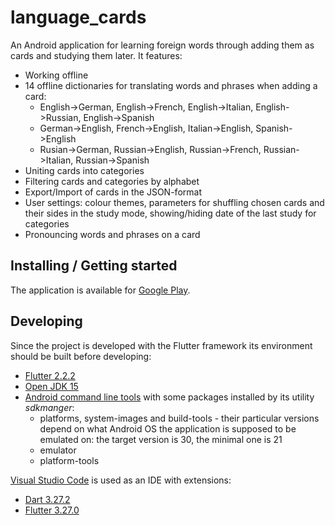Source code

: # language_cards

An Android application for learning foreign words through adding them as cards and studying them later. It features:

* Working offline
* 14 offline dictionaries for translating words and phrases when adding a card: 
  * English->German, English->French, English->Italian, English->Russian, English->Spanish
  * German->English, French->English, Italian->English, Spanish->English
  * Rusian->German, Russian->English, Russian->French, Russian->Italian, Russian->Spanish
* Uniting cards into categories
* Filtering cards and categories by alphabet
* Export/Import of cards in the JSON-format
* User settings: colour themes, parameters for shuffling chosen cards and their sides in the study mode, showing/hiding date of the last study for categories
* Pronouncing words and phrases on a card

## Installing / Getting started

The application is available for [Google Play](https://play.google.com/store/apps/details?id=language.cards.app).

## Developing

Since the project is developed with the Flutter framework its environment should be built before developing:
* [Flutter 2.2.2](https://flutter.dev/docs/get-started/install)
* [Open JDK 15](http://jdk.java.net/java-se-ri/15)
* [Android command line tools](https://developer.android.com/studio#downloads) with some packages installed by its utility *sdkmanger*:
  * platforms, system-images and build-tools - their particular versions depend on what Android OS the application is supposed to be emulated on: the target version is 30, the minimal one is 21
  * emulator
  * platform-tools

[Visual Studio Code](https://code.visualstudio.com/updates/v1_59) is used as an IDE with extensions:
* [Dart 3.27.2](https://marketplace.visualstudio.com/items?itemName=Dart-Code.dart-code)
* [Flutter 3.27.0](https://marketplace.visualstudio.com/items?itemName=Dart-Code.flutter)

--------------------------------

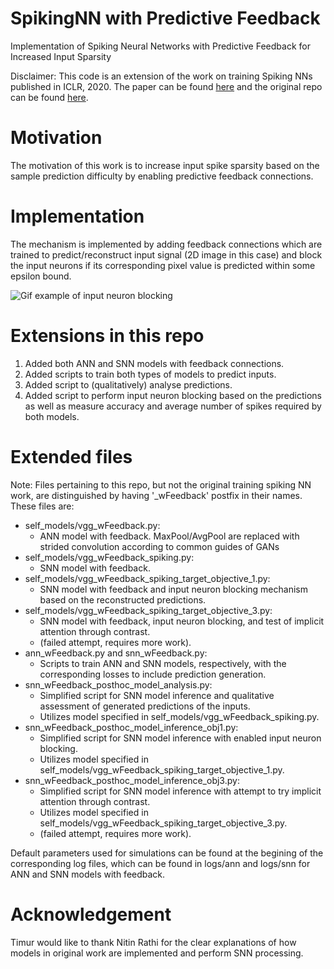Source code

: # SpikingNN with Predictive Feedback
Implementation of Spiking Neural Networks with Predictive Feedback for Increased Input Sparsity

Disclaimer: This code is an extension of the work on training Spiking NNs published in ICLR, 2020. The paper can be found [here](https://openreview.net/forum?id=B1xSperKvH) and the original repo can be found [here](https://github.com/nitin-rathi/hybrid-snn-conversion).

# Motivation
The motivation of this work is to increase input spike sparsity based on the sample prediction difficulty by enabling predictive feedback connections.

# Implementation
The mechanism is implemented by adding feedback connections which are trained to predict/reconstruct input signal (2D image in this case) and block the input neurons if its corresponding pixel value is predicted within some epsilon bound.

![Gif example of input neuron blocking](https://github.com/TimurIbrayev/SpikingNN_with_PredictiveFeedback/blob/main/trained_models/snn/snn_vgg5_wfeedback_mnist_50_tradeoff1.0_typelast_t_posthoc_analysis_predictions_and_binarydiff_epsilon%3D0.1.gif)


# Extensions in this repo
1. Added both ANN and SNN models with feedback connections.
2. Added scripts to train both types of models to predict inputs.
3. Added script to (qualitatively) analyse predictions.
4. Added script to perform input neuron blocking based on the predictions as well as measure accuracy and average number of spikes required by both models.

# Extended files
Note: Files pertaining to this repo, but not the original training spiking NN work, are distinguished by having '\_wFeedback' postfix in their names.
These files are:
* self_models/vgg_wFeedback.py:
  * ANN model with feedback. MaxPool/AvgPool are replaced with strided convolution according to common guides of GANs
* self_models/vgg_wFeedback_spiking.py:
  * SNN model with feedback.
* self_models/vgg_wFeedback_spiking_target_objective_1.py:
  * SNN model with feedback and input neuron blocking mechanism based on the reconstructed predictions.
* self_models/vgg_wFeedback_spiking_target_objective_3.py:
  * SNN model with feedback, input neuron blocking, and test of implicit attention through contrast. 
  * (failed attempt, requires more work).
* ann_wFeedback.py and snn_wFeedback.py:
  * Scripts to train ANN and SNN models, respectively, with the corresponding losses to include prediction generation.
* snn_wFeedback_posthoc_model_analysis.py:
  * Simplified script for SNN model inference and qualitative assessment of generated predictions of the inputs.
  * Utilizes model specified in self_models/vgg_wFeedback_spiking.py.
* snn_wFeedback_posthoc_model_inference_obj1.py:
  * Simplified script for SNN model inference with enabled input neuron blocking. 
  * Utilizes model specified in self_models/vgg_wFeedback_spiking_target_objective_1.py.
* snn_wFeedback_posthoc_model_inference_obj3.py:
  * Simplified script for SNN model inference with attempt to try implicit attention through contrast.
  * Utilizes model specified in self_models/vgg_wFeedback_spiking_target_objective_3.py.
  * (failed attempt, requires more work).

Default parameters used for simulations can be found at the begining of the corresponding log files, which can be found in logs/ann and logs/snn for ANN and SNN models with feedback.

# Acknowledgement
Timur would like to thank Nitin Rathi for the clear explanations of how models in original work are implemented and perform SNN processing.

--------------------------------

EXERCISE DETAILS >> Scan the material above. Extract every line in which the word "Utilizes" occurs.

YOUR SOLUTION >>
  * Utilizes model specified in self_models/vgg_wFeedback_spiking.py.
  * Utilizes model specified in self_models/vgg_wFeedback_spiking_target_objective_1.py.
  * Utilizes model specified in self_models/vgg_wFeedback_spiking_target_objective_3.py.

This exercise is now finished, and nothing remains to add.